Author: Dommelen, P. van · Grote, F.K. · Oostdijk, W. · Muinck Keizer de · Schrama, S.M.P.F. · Boersma, B. · Damen, G.M. · Csizmadia, C.G. · Verkerk, P.H. · Wit, J.M. · Buuren, S. van
Type:article
Date:2008
Institution: TNO Kwaliteit van Leven
Source:BMC Pediatrics, 8
Identifier: 241008
doi: doi:10.1186/1471-2431-8-35
Article number: 35
Keywords: Health · Jeugd en Gezondheid · Child growth · Clinical feature · Ccohort analysis · Controlled study · Diagnostic value · Gluten free diet · Major clinical study · Netherlands · Newborn · Prediction · Preschool child · Screening test · Simulation · Child development · Methodology · Standard · Statistics · Body Height · Body Mass Index · Body Weight · Case-Control Studies · Celiac Disease · Child Development · Child, Preschool · Female · Infant · Infant, Newborn · Male · Mass Screening · Netherlands · Prospective Studies · Sensitivity and Specificity

Abstract

Background: It is generally assumed that most patients with celiac disease (CD) have a slowed growth in terms of length (or height) and weight.
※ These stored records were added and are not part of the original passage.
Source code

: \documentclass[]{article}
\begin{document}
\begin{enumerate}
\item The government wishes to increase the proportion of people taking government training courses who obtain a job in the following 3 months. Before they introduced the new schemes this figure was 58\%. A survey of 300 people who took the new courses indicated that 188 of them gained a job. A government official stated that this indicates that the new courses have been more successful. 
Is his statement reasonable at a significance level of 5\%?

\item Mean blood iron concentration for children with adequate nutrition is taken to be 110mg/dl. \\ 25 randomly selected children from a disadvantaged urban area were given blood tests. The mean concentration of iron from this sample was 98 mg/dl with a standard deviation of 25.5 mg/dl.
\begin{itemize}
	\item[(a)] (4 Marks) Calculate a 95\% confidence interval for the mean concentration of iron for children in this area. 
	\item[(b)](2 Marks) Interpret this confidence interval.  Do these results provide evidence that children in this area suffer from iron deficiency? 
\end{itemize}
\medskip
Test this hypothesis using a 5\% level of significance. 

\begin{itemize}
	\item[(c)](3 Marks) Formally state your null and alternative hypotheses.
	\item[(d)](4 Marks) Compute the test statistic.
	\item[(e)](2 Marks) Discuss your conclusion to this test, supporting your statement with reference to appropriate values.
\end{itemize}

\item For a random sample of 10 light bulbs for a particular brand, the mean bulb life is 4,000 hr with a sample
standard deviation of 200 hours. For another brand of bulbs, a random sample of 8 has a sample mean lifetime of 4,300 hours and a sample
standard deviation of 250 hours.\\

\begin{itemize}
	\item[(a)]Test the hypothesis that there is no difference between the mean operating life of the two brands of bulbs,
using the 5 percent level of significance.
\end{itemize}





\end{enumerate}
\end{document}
However, the effectiveness of slowed growth as a tool for identifying children with CD is unknown. Our aim is to study the diagnostic efficiency of several growth criteria used to detect CD children. Methods: A case-control simulation study was carried out. Longitudinal length and weight measurements from birth to 2.5 years of age were used from three groups of CD patients (n = 134) (one group diagnosed by screening, two groups with clinical manifestations), and a reference group obtained from the Social Medical Survey of Children Attending Child Health Clinics (SMOCC) cohort (n = 2,151) in The Netherlands. The main outcome measures were sensitivity, specificity and positive predictive value (PPV) for each criterion. Results: Body mass index (BMI) performed best for the groups with clinical manifestations. Thirty percent of the CD children with clinical manifestations and two percent of the reference children had a BMI Standard Deviation Score (SDS) less than -1.5 and a decrease in BMI SDS of at least -2.5 (PPV = 0.85%). The growth criteria did not discriminate between the screened CD group and the reference group. Conclusion: For the CD children with clinical manifestations, the most sensitive growth parameter is a decrease in BMI SDS. BMI is a better predictor than weight, and much better than length or height. Toddlers with CD detected by screening grow normally at this stage of the disease. © 2008 van Dommelen et al; licensee BioMed Central Ltd.